**THE TASK**
Please transcribe, exactly, the line that contains "1. [Manual intensity" and every line after it to the end of the records, and nothing else.

[[ RECORDS FOR THE EXERCISE open ]]

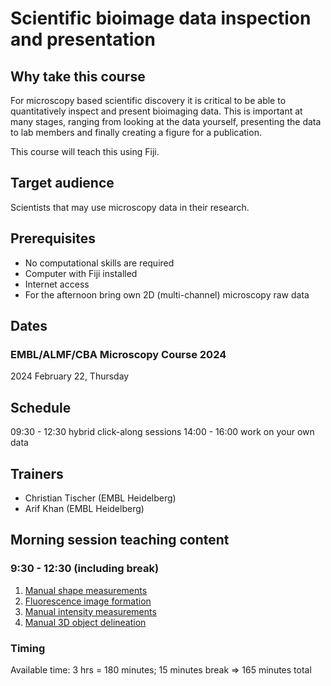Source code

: # Scientific bioimage data inspection and presentation

## Why take this course

For microscopy based scientific discovery it is critical to be able to quantitatively inspect and present bioimaging data. This is important at many stages, ranging from looking at the data yourself, presenting the data to lab members and finally creating a figure for a publication.

This course will teach this using Fiji.

## Target audience

Scientists that may use microscopy data in their research.

## Prerequisites

* No computational skills are required
* Computer with Fiji installed
* Internet access
* For the afternoon bring own 2D (multi-channel) microscopy raw data

## Dates

### EMBL/ALMF/CBA Microscopy Course 2024

2024 February 22, Thursday  

## Schedule

09:30 - 12:30 hybrid click-along sessions
14:00 - 16:00 work on your own data

## Trainers

- Christian Tischer (EMBL Heidelberg)
- Arif Khan (EMBL Heidelberg)

## Morning session teaching content

### 9:30 - 12:30 (including break)

1. [Manual shape measurements](https://neubias.github.io/training-resources/measure_shapes/index.html)
1. [Fluorescence image formation](https://neubias.github.io/training-resources/image_formation_fluo_mic/index.html)
1. [Manual intensity measurements](https://neubias.github.io/training-resources/measure_intensities/index.html)
1. [Manual 3D object delineation](https://neubias.github.io/training-resources/manual_segmentation/index.html)

### Timing

Available time: 3 hrs = 180 minutes; 15 minutes break => 165 minutes total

[[ RECORDS FOR THE EXERCISE closed ]]

**ANSWER BOX**
1. [Manual intensity measurements](https://neubias.github.io/training-resources/measure_intensities/index.html)
1. [Manual 3D object delineation](https://neubias.github.io/training-resources/manual_segmentation/index.html)

### Timing

Available time: 3 hrs = 180 minutes; 15 minutes break => 165 minutes total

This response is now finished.